Segment Open

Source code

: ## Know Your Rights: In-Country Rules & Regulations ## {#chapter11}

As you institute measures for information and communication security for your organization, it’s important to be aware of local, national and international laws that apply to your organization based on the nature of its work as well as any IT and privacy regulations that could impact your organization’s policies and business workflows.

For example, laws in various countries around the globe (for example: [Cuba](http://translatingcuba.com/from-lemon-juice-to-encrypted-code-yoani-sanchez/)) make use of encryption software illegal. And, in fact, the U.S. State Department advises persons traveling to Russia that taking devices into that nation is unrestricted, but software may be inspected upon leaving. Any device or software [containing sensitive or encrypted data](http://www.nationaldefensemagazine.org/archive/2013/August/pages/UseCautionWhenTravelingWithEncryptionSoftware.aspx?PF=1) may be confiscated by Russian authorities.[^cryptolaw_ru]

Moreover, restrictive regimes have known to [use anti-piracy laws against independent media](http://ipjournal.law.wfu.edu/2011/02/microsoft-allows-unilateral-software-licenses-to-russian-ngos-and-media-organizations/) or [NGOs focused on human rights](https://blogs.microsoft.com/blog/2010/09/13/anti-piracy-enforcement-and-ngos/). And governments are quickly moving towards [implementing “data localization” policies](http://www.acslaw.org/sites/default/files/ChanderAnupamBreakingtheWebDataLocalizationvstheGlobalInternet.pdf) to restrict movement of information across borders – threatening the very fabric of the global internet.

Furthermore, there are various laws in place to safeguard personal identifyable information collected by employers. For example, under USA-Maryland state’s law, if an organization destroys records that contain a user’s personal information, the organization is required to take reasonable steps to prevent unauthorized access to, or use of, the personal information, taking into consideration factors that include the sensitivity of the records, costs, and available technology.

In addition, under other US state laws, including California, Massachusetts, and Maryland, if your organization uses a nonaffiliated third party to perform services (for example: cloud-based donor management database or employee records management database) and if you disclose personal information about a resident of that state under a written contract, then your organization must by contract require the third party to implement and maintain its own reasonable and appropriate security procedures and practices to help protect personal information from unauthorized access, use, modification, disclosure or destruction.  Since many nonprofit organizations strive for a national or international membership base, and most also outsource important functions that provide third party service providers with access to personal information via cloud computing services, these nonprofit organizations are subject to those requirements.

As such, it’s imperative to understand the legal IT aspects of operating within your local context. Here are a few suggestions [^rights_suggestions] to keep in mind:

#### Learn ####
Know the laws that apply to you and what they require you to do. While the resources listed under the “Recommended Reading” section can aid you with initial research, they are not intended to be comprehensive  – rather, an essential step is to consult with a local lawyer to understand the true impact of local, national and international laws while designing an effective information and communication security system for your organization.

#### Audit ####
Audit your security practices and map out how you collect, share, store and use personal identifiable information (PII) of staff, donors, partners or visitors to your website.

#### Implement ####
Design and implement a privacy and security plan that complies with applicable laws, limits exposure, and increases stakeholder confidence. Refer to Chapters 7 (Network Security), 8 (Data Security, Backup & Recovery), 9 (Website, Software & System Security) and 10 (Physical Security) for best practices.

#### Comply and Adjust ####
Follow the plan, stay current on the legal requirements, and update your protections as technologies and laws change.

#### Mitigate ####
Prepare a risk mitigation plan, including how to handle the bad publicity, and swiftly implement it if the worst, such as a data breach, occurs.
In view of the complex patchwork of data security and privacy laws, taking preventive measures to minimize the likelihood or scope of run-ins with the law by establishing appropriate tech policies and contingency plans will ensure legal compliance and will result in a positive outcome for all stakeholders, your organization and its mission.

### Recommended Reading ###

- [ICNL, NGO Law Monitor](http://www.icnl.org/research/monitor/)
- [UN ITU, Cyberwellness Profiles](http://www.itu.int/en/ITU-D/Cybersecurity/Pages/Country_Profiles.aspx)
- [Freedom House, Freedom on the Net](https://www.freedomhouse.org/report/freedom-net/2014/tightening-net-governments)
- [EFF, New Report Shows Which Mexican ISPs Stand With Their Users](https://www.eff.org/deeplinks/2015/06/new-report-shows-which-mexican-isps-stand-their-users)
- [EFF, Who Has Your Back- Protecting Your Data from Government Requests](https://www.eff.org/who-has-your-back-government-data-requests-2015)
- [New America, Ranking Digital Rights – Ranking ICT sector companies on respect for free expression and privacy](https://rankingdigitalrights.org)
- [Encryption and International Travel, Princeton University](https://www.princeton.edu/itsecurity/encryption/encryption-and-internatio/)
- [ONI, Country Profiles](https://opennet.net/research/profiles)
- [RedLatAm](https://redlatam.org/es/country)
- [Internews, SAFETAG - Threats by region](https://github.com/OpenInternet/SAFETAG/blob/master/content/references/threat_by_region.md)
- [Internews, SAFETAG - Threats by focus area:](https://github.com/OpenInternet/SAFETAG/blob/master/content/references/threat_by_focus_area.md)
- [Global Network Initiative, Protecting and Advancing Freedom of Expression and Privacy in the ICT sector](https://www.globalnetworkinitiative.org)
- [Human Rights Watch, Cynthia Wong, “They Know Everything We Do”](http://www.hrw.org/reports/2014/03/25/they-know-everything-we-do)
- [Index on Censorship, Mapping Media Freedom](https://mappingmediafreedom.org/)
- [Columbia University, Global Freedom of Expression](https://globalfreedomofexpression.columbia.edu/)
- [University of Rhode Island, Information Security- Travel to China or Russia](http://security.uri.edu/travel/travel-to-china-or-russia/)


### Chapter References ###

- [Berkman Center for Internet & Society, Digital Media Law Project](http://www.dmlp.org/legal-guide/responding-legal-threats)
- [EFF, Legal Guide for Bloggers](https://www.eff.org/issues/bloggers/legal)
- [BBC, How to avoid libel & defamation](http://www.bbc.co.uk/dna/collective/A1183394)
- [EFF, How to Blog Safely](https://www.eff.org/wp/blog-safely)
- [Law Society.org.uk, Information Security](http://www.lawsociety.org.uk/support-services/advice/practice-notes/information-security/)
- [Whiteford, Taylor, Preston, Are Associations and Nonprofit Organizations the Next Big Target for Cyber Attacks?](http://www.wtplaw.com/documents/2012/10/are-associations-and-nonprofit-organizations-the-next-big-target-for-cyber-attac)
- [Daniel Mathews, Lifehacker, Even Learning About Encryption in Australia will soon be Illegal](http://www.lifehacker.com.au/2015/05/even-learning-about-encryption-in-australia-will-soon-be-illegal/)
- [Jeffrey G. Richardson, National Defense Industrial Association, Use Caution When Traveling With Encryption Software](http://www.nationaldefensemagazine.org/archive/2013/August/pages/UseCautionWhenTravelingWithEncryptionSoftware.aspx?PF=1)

Segment Closed

Exercise objective:
The expected answer is a copy of each line above containing "August".

Solution:
For example, laws in various countries around the globe (for example: [Cuba](http://translatingcuba.com/from-lemon-juice-to-encrypted-code-yoani-sanchez/)) make use of encryption software illegal. And, in fact, the U.S. State Department advises persons traveling to Russia that taking devices into that nation is unrestricted, but software may be inspected upon leaving. Any device or software [containing sensitive or encrypted data](http://www.nationaldefensemagazine.org/archive/2013/August/pages/UseCautionWhenTravelingWithEncryptionSoftware.aspx?PF=1) may be confiscated by Russian authorities.[^cryptolaw_ru]
- [Jeffrey G. Richardson, National Defense Industrial Association, Use Caution When Traveling With Encryption Software](http://www.nationaldefensemagazine.org/archive/2013/August/pages/UseCautionWhenTravelingWithEncryptionSoftware.aspx?PF=1)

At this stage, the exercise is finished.